**Task brief**.
Every entry is to be restated exactly; pictures are not part of the copy.

**Saved entries**.
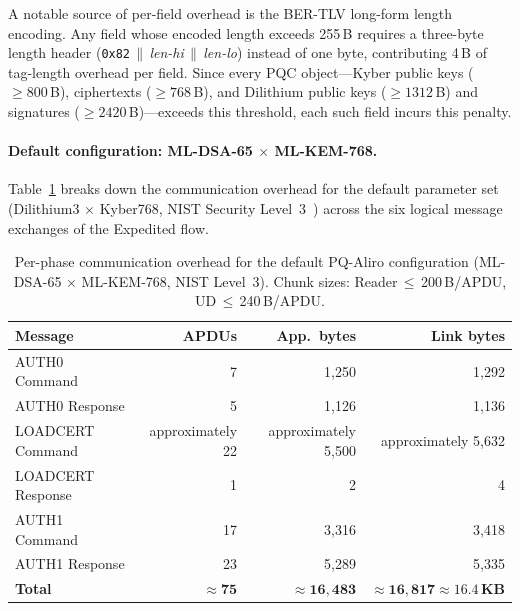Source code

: \documentclass[runningheads]{llncs}
\begin{document}
A notable source of per-field overhead is the BER-TLV long-form length
encoding.  Any field whose encoded length exceeds 255\,B requires a
three-byte length header (\texttt{0x82}\,$\|$\,\textit{len-hi}\,$\|$\,\textit{len-lo})
instead of one byte, contributing 4\,B of tag-length overhead per field.
Since every PQC object—Kyber public keys ($\ge 800$\,B), ciphertexts
($\ge 768$\,B), and Dilithium public keys ($\ge 1312$\,B) and signatures
($\ge 2420$\,B)—exceeds this threshold, each such field incurs this
penalty.

\paragraph{Default configuration: ML-DSA-65 $\times$ ML-KEM-768.}
Table~\ref{tab:overhead_default} breaks down the communication overhead for
the default parameter set (Dilithium3 $\times$ Kyber768, NIST Security
Level~3~\cite{NIST:FIPS203,NIST:FIPS204}) across the six logical
message exchanges of the Expedited flow.

\begin{table}[t]
\centering
\caption{Per-phase communication overhead for the default PQ-Aliro
configuration (ML-DSA-65 $\times$ ML-KEM-768, NIST Level~3).
Chunk sizes: Reader\,$\le$\,200\,B/APDU, UD\,$\le$\,240\,B/APDU.}
\label{tab:overhead_default}
\begin{tabular}{lrrr}
\hline
\textbf{Message} & \textbf{APDUs} & \textbf{App.\ bytes} & \textbf{Link bytes} \\
\hline
AUTH0 Command   &  7   & 1{,}250   & 1{,}292   \\
AUTH0 Response  &  5   & 1{,}126   & 1{,}136   \\
LOADCERT Command & approximately 22 & approximately 5{,}500 & approximately 5{,}632 \\
LOADCERT Response &  1  &       2   &       4   \\
AUTH1 Command   & 17   & 3{,}316   & 3{,}418   \\
AUTH1 Response  & 23   & 5{,}289   & 5{,}335   \\
\hline
\textbf{Total}  & $\mathbf{\approx 75}$ & $\mathbf{\approx 16{,}483}$ & $\mathbf{\approx 16{,}817 \approx 16.4\,KB}$ \\
\hline
\end{tabular}
\end{table}
\end{document}
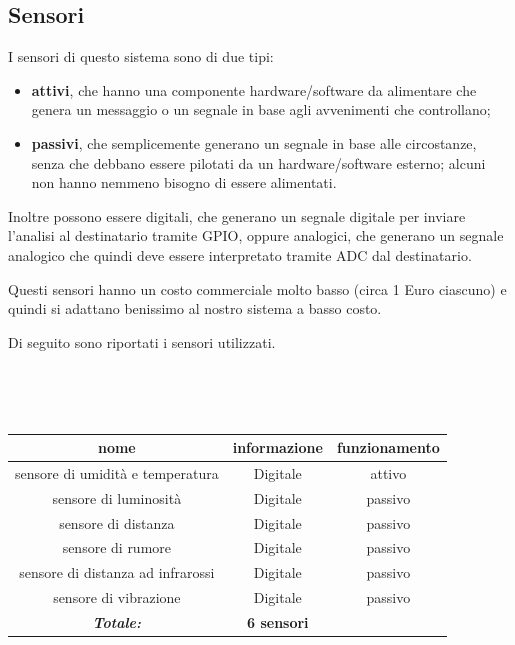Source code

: \documentclass[a4paper,titlepage]{book}
\newcommand{\itema}{\begin{itemize}[noitemsep,topsep=10pt,parsep=5pt,partopsep=10pt]}
\begin{document}
\subsection{Sensori}

I sensori di questo sistema sono di due tipi:

\itema

\item \textbf{attivi}, che hanno una componente hardware/software da alimentare che genera un messaggio o un segnale in base agli avvenimenti che controllano;

\item \textbf{passivi}, che semplicemente generano un segnale in base alle circostanze, senza che debbano essere pilotati da un hardware/software esterno; alcuni non hanno nemmeno bisogno di essere alimentati.

\end{itemize}  

Inoltre possono essere digitali, che generano un segnale digitale per inviare l'analisi al destinatario tramite GPIO, oppure analogici, che generano un segnale analogico che quindi deve essere interpretato tramite ADC dal destinatario.

Questi sensori hanno un costo commerciale molto basso (circa 1 Euro ciascuno) e quindi si adattano benissimo al nostro sistema a basso costo.


Di seguito sono riportati i sensori utilizzati.

~

~


\begin{tabular}{|c  c  c|}
\hline
\multicolumn{1}{|c|}{\textbf {nome}} & \multicolumn{1}{|c|}{\textbf {informazione}} & \multicolumn{1}{c|}{\textbf {funzionamento}} \\
\hline

sensore di umidità e temperatura & Digitale	& attivo  \\
sensore di luminosità		& Digitale	& passivo \\
sensore di distanza		& Digitale	& passivo \\
sensore di rumore		& Digitale	& passivo \\
sensore di distanza ad infrarossi & Digitale	& passivo \\
sensore di vibrazione		& Digitale	& passivo \\

\hline

\textit{\textbf{Totale:}}	& \textbf{6 sensori} & \\

\hline
\end{tabular}
\end{document}
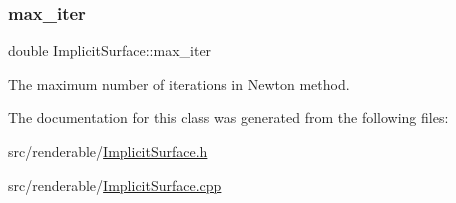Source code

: \mbox{\label{classImplicitSurface_ad92c06925b2496b7fe3a1d2659a87075}} 
\subsubsection{\texorpdfstring{max\_iter}{max\_iter}}
{\footnotesize\ttfamily double Implicit\+Surface\+::max\+\_\+iter\hspace{0.3cm}{\ttfamily [private]}}



The maximum number of iterations in Newton method. 



The documentation for this class was generated from the following files\+:\begin{DoxyCompactItemize}
\item 
src/renderable/\mbox{\hyperlink{ImplicitSurface_8h}{Implicit\+Surface.\+h}}\item 
src/renderable/\mbox{\hyperlink{ImplicitSurface_8cpp}{Implicit\+Surface.\+cpp}}\end{DoxyCompactItemize}
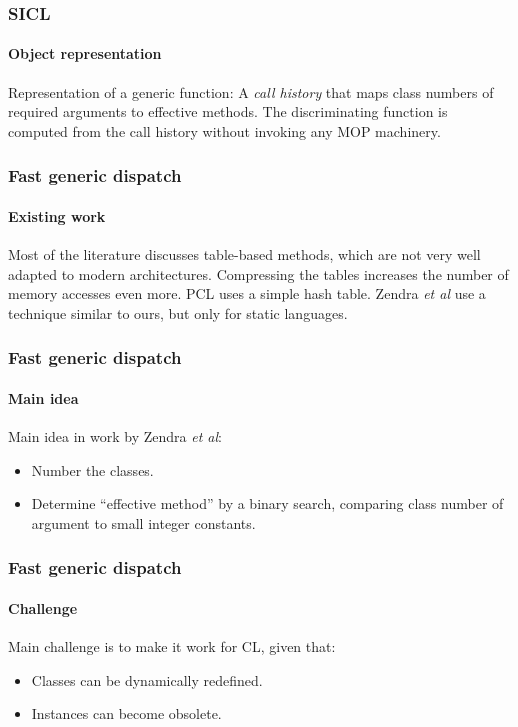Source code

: \documentclass[12pt]{beamer}
\begin{document}
\begin{frame}
  \frametitle{SICL}
  \framesubtitle{Object representation}

  Representation of a generic function:
  \vskip 0.25cm
  A \emph{call history} that maps class numbers of required arguments
  to effective methods. 
  \vskip 0.25cm
  The discriminating function is computed from the call history
  without invoking any MOP machinery. 

\end{frame}
\begin{frame}
  \frametitle{Fast generic dispatch}
  \framesubtitle{Existing work}

  Most of the literature discusses table-based methods, which are not
  very well adapted to modern architectures.  Compressing the tables
  increases the number of memory accesses even more.
  \vskip 0.5cm
  PCL uses a simple hash table.
  \vskip 0.5cm
  Zendra \emph{et al} use a technique similar to ours, but only for
  static languages.

\end{frame}
\begin{frame}
  \frametitle{Fast generic dispatch}
  \framesubtitle{Main idea}

  Main idea in work by Zendra \emph{et al}:

  \begin{itemize}
  \item Number the classes.
  \item Determine ``effective method'' by a binary search, comparing
    class number of argument to small integer constants.
  \end{itemize}

\end{frame}
\begin{frame}
  \frametitle{Fast generic dispatch}
  \framesubtitle{Challenge}

  Main challenge is to make it work for CL, given that:

  \begin{itemize}
  \item Classes can be dynamically redefined.
  \item Instances can become obsolete.
  \end{itemize}

\end{frame}
\end{document}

**Task result**.
Source code

: \documentclass[runningheads]{llncs}
\begin{document}
A notable source of per-field overhead is the BER-TLV long-form length
encoding.  Any field whose encoded length exceeds 255\,B requires a
three-byte length header (\texttt{0x82}\,$\|$\,\textit{len-hi}\,$\|$\,\textit{len-lo})
instead of one byte, contributing 4\,B of tag-length overhead per field.
Since every PQC object—Kyber public keys ($\ge 800$\,B), ciphertexts
($\ge 768$\,B), and Dilithium public keys ($\ge 1312$\,B) and signatures
($\ge 2420$\,B)—exceeds this threshold, each such field incurs this
penalty.

\paragraph{Default configuration: ML-DSA-65 $\times$ ML-KEM-768.}
Table~\ref{tab:overhead_default} breaks down the communication overhead for
the default parameter set (Dilithium3 $\times$ Kyber768, NIST Security
Level~3~\cite{NIST:FIPS203,NIST:FIPS204}) across the six logical
message exchanges of the Expedited flow.

\begin{table}[t]
\centering
\caption{Per-phase communication overhead for the default PQ-Aliro
configuration (ML-DSA-65 $\times$ ML-KEM-768, NIST Level~3).
Chunk sizes: Reader\,$\le$\,200\,B/APDU, UD\,$\le$\,240\,B/APDU.}
\label{tab:overhead_default}
\begin{tabular}{lrrr}
\hline
\textbf{Message} & \textbf{APDUs} & \textbf{App.\ bytes} & \textbf{Link bytes} \\
\hline
AUTH0 Command   &  7   & 1{,}250   & 1{,}292   \\
AUTH0 Response  &  5   & 1{,}126   & 1{,}136   \\
LOADCERT Command & approximately 22 & approximately 5{,}500 & approximately 5{,}632 \\
LOADCERT Response &  1  &       2   &       4   \\
AUTH1 Command   & 17   & 3{,}316   & 3{,}418   \\
AUTH1 Response  & 23   & 5{,}289   & 5{,}335   \\
\hline
\textbf{Total}  & $\mathbf{\approx 75}$ & $\mathbf{\approx 16{,}483}$ & $\mathbf{\approx 16{,}817 \approx 16.4\,KB}$ \\
\hline
\end{tabular}
\end{table}
\end{document}
Source code

: \documentclass[a4paper,titlepage]{book}
\newcommand{\itema}{\begin{itemize}[noitemsep,topsep=10pt,parsep=5pt,partopsep=10pt]}
\begin{document}
\subsection{Sensori}

I sensori di questo sistema sono di due tipi:

\itema

\item \textbf{attivi}, che hanno una componente hardware/software da alimentare che genera un messaggio o un segnale in base agli avvenimenti che controllano;

\item \textbf{passivi}, che semplicemente generano un segnale in base alle circostanze, senza che debbano essere pilotati da un hardware/software esterno; alcuni non hanno nemmeno bisogno di essere alimentati.

\end{itemize}  

Inoltre possono essere digitali, che generano un segnale digitale per inviare l'analisi al destinatario tramite GPIO, oppure analogici, che generano un segnale analogico che quindi deve essere interpretato tramite ADC dal destinatario.

Questi sensori hanno un costo commerciale molto basso (circa 1 Euro ciascuno) e quindi si adattano benissimo al nostro sistema a basso costo.


Di seguito sono riportati i sensori utilizzati.

~

~


\begin{tabular}{|c  c  c|}
\hline
\multicolumn{1}{|c|}{\textbf {nome}} & \multicolumn{1}{|c|}{\textbf {informazione}} & \multicolumn{1}{c|}{\textbf {funzionamento}} \\
\hline

sensore di umidità e temperatura & Digitale	& attivo  \\
sensore di luminosità		& Digitale	& passivo \\
sensore di distanza		& Digitale	& passivo \\
sensore di rumore		& Digitale	& passivo \\
sensore di distanza ad infrarossi & Digitale	& passivo \\
sensore di vibrazione		& Digitale	& passivo \\

\hline

\textit{\textbf{Totale:}}	& \textbf{6 sensori} & \\

\hline
\end{tabular}
\end{document}
Source code

: \mbox{\label{classImplicitSurface_ad92c06925b2496b7fe3a1d2659a87075}} 
\subsubsection{\texorpdfstring{max\_iter}{max\_iter}}
{\footnotesize\ttfamily double Implicit\+Surface\+::max\+\_\+iter\hspace{0.3cm}{\ttfamily [private]}}



The maximum number of iterations in Newton method. 



The documentation for this class was generated from the following files\+:\begin{DoxyCompactItemize}
\item 
src/renderable/\mbox{\hyperlink{ImplicitSurface_8h}{Implicit\+Surface.\+h}}\item 
src/renderable/\mbox{\hyperlink{ImplicitSurface_8cpp}{Implicit\+Surface.\+cpp}}\end{DoxyCompactItemize}
Source code

: \documentclass[12pt]{beamer}
\begin{document}
\begin{frame}
  \frametitle{SICL}
  \framesubtitle{Object representation}

  Representation of a generic function:
  \vskip 0.25cm
  A \emph{call history} that maps class numbers of required arguments
  to effective methods. 
  \vskip 0.25cm
  The discriminating function is computed from the call history
  without invoking any MOP machinery. 

\end{frame}
\begin{frame}
  \frametitle{Fast generic dispatch}
  \framesubtitle{Existing work}

  Most of the literature discusses table-based methods, which are not
  very well adapted to modern architectures.  Compressing the tables
  increases the number of memory accesses even more.
  \vskip 0.5cm
  PCL uses a simple hash table.
  \vskip 0.5cm
  Zendra \emph{et al} use a technique similar to ours, but only for
  static languages.

\end{frame}
\begin{frame}
  \frametitle{Fast generic dispatch}
  \framesubtitle{Main idea}

  Main idea in work by Zendra \emph{et al}:

  \begin{itemize}
  \item Number the classes.
  \item Determine ``effective method'' by a binary search, comparing
    class number of argument to small integer constants.
  \end{itemize}

\end{frame}
\begin{frame}
  \frametitle{Fast generic dispatch}
  \framesubtitle{Challenge}

  Main challenge is to make it work for CL, given that:

  \begin{itemize}
  \item Classes can be dynamically redefined.
  \item Instances can become obsolete.
  \end{itemize}

\end{frame}
\end{document}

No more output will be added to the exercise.